Dataset entries:
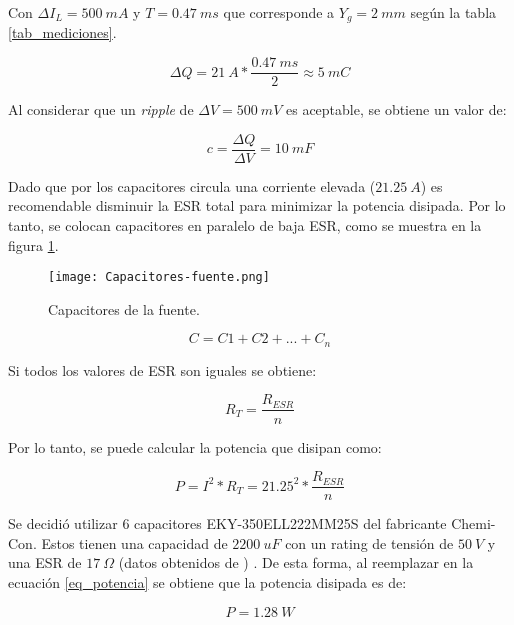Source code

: \noindent Con $\Delta I_L=500 \:mA$ y $T=0.47\:ms$ que corresponde a $Y_g = 2 \:mm$ según la tabla \ref{tab_mediciones}.

\begin{equation} 
	\Delta Q = 21\:A * \frac{0.47\:ms}{2} \approx 5\:mC
\end{equation}

\noindent Al considerar que un \textsl{ripple} de $\Delta V=500 \:mV$ es aceptable, se obtiene un valor de:

\begin{equation} 
	c = \frac{\Delta Q}{\Delta V} = 10 \:mF
\end{equation}

\noindent Dado que por los capacitores circula una corriente elevada ($21.25\:A$) es recomendable disminuir la ESR total para minimizar la potencia disipada. Por lo tanto, se colocan capacitores en paralelo de baja ESR, como se muestra en la figura \ref{fig:img_capacitores-fuente}.

\begin{figure}[H]
	\centering
	\texttt{[image: Capacitores-fuente.png]}
	\caption{Capacitores de la fuente.}
	\label{fig:img_capacitores-fuente}
\end{figure}


\begin{equation} 
	C = C1 + C2 + ... + C_n
\end{equation}


\noindent Si todos los valores de ESR son iguales se obtiene:

\begin{equation} 
	R_T = \frac{R_{ESR}}{n}
\end{equation}

\noindent Por lo tanto, se puede calcular la potencia que disipan como:

\begin{equation}\label{eq_potencia} 
	P = I^2 * R_T = 21.25^2 * \frac{R_{ESR}}{n}
\end{equation}

\noindent Se decidió utilizar 6 capacitores  EKY-350ELL222MM25S del fabricante Chemi-Con. Estos tienen una capacidad de $2200 \:uF$ con un rating de tensión de $50\:V$ y una ESR de $17 \:\Omega$ (datos obtenidos de \cite{EKY-350ELL222MM25S}) . De esta forma, al reemplazar en la ecuación \ref{eq_potencia} se obtiene que la potencia disipada es de: 

\begin{equation} 
	P=1.28\:W
\end{equation}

**WHAT THE TASK REQUIRES:**
Only the lines containing the word "noindent" should be returned from the data above.

**TASK RESPONSE:**
: \noindent Con $\Delta I_L=500 \:mA$ y $T=0.47\:ms$ que corresponde a $Y_g = 2 \:mm$ según la tabla \ref{tab_mediciones}.
\noindent Al considerar que un \textsl{ripple} de $\Delta V=500 \:mV$ es aceptable, se obtiene un valor de:
\noindent Dado que por los capacitores circula una corriente elevada ($21.25\:A$) es recomendable disminuir la ESR total para minimizar la potencia disipada. Por lo tanto, se colocan capacitores en paralelo de baja ESR, como se muestra en la figura \ref{fig:img_capacitores-fuente}.
\noindent Si todos los valores de ESR son iguales se obtiene:
\noindent Por lo tanto, se puede calcular la potencia que disipan como:
\noindent Se decidió utilizar 6 capacitores  EKY-350ELL222MM25S del fabricante Chemi-Con. Estos tienen una capacidad de $2200 \:uF$ con un rating de tensión de $50\:V$ y una ESR de $17 \:\Omega$ (datos obtenidos de \cite{EKY-350ELL222MM25S}) . De esta forma, al reemplazar en la ecuación \ref{eq_potencia} se obtiene que la potencia disipada es de: 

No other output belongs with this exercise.